- Sono due decenni che si assiste allo scempio che le Iene fanno del giornalismo, che accettiamo le immagini di macchiette in giacca e cravatta all’inseguimento di persone per strada, sul proprio posto di lavoro, nelle proprie abitazioni private.
- A microfoni sbattuti sui denti per strappare manate e parolacce che serviranno a dimostrare chi è il cattivo, a errori grossolani, a giustizialismo spacciato per giustizia, a ghigliottina spacciata per giornalismo.
- La tv usata come manganello sui detrattori, da sempre.
Le Iene sono un programma socialmente pericoloso. Lo sostengo da anni, ho scritto numerosi articoli (l’ultimo due settimane fa) denunciando la disinformazione che la squadra di Davide Parenti continua a diffondere da Stamina in poi, ma il problema non è mai stato solo questo.

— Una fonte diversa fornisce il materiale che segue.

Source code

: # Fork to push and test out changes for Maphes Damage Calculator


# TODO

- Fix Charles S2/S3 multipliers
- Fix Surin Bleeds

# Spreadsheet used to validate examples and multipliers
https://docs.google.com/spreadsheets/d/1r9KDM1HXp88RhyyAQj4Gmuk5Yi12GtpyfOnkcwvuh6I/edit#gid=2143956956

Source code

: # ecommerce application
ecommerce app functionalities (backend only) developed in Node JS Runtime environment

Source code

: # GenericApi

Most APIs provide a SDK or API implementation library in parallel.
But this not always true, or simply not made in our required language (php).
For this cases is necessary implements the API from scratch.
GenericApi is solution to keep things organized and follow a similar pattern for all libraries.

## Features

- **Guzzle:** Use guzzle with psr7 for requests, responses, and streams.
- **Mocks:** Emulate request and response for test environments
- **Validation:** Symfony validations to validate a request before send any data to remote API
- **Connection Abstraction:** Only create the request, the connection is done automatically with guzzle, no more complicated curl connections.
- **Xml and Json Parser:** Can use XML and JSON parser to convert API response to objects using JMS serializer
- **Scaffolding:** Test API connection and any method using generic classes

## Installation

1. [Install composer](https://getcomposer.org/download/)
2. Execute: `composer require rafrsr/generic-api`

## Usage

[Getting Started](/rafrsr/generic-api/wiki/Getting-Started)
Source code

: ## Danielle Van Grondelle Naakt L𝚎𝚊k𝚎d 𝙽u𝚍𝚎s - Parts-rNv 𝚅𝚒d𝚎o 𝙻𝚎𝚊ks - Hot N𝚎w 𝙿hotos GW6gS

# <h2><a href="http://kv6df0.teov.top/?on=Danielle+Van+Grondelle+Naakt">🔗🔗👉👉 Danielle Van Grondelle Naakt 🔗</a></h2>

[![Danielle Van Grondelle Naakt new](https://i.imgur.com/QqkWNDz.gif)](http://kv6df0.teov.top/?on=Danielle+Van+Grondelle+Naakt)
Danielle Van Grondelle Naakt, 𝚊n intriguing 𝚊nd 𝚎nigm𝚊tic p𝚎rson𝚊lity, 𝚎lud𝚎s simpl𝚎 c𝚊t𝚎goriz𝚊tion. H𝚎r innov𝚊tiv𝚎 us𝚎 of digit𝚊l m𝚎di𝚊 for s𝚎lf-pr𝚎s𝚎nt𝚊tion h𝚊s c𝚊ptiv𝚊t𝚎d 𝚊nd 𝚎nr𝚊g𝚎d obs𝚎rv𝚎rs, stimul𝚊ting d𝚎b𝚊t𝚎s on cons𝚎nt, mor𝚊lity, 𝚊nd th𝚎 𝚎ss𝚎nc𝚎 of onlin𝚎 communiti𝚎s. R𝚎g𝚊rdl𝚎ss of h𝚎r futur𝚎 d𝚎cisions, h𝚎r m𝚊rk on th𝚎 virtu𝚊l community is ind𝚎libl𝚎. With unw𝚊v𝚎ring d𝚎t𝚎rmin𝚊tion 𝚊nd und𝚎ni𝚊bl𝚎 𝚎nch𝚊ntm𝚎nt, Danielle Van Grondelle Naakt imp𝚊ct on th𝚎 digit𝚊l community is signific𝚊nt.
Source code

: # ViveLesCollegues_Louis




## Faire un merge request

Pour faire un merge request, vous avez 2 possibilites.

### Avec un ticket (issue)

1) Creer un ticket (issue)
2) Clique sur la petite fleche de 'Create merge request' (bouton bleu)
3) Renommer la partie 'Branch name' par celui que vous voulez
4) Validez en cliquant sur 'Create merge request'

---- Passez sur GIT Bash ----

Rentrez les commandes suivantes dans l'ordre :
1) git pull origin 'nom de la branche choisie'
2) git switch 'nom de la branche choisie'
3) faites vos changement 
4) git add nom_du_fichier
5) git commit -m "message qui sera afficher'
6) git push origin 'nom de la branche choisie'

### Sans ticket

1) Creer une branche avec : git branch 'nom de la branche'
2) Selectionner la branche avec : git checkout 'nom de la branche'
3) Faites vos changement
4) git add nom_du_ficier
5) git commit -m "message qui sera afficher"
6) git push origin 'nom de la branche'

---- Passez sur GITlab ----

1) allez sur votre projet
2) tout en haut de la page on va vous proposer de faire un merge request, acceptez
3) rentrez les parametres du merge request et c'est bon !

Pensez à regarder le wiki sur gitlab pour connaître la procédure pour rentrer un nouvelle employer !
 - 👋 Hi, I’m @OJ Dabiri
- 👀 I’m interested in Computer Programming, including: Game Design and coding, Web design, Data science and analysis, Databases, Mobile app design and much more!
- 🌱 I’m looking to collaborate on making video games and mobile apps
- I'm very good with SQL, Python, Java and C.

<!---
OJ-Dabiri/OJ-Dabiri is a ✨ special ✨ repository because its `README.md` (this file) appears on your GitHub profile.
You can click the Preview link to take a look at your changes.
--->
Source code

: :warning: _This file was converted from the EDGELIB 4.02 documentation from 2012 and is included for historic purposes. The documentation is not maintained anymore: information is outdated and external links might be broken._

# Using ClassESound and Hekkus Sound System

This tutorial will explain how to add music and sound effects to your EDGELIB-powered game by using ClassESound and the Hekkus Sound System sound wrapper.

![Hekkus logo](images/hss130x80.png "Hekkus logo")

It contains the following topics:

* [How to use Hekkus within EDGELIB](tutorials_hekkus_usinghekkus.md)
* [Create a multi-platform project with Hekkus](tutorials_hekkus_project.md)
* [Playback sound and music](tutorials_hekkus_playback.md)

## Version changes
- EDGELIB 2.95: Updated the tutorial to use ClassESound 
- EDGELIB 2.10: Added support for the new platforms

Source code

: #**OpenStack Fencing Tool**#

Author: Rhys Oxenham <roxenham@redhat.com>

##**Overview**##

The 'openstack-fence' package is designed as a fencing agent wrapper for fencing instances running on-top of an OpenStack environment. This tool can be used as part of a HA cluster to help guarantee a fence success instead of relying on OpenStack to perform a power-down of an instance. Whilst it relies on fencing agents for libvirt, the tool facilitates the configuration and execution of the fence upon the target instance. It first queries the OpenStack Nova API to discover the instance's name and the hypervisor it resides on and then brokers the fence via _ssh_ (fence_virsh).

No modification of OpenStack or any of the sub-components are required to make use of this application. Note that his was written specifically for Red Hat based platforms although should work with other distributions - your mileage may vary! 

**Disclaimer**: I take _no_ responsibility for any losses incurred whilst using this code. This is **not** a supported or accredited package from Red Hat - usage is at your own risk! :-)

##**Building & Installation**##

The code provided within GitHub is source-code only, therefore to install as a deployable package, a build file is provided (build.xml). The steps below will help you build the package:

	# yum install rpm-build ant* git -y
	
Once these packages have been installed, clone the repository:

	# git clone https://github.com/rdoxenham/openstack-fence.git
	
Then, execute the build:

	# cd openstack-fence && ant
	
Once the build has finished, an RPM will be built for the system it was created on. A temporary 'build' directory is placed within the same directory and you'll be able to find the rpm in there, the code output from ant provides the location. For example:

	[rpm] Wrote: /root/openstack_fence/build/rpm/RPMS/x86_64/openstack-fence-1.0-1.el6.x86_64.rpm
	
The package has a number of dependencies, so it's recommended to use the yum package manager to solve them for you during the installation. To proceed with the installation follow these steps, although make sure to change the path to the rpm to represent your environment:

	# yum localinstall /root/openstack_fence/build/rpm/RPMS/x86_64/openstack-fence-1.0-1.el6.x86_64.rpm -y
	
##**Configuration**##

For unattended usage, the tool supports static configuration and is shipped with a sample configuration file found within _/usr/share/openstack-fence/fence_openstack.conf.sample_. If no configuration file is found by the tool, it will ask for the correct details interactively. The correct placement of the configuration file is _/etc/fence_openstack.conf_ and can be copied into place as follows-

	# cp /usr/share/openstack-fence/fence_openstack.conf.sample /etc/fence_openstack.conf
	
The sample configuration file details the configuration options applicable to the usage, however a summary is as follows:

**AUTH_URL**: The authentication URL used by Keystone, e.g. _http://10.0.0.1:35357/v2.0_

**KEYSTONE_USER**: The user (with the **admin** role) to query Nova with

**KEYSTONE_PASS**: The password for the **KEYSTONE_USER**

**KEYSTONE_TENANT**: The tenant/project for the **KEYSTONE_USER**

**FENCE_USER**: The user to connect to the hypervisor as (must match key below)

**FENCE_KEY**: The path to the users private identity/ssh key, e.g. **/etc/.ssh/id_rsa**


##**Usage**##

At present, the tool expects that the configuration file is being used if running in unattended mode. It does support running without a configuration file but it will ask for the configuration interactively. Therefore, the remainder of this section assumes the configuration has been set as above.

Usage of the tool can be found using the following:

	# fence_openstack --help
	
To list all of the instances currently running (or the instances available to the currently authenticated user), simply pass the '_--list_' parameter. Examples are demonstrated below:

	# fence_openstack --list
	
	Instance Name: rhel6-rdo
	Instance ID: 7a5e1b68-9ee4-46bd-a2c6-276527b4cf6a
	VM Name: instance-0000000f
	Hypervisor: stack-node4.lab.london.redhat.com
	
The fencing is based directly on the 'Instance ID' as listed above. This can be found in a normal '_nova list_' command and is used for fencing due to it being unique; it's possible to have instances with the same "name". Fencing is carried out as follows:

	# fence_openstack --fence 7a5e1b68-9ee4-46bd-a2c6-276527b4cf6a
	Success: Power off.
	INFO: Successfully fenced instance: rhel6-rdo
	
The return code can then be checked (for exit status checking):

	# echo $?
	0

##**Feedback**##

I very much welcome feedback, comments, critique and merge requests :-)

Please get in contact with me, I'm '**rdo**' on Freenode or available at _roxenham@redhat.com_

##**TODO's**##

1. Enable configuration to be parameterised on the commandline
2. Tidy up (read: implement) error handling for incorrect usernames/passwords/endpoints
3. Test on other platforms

Come più volte ho ricordato, il problema a monte è il metodo. Sono due decenni che si assiste allo scempio che le Iene fanno del giornalismo, che accettiamo le immagini di macchiette in giacca e cravatta all’inseguimento di persone per strada, sul proprio posto di lavoro, nelle proprie abitazioni private. A microfoni sbattuti sui denti per strappare manate e parolacce che serviranno a dimostrare chi è il cattivo, a errori grossolani, a giustizialismo spacciato per giustizia, a ghigliottina spacciata per giornalismo.
La tv usata come manganello sui detrattori, da sempre.
E’ per questo che quello che è accaduto in questi giorni – il suicidio di un uomo a seguito di un servizio di Matteo Viviani e Marco Fubini de Le Iene- non mi stupisce affatto.
I precedenti
Il metodo di lavoro di Matteo Viviani è noto e ne avevo parlato su Domani di recente. L’inviato, ex modello e ballerino in discoteca, è anche quello che fece disinformazione sul fenomeno Blue Whale (che non è mai stato un fenomeno, per giunta) montando immagini di finti suicidi di adolescenti con conseguenze molto gravi.
Ma è anche colui che si occupa spesso di pedofilia utilizzando il mezzo tv con estrema superficialità quando va bene e con drammatiche conseguenze quando va meno bene.
Un prete, nel 2010, si è gettato sotto un treno a seguito di un servizio di Viviani in cui un attore lo aveva trascinato in una trappola per dimostrare che adescasse ragazzini. Ovviamente quel prete era stato riconosciuto, licenziato, si sentiva addosso lo stigma.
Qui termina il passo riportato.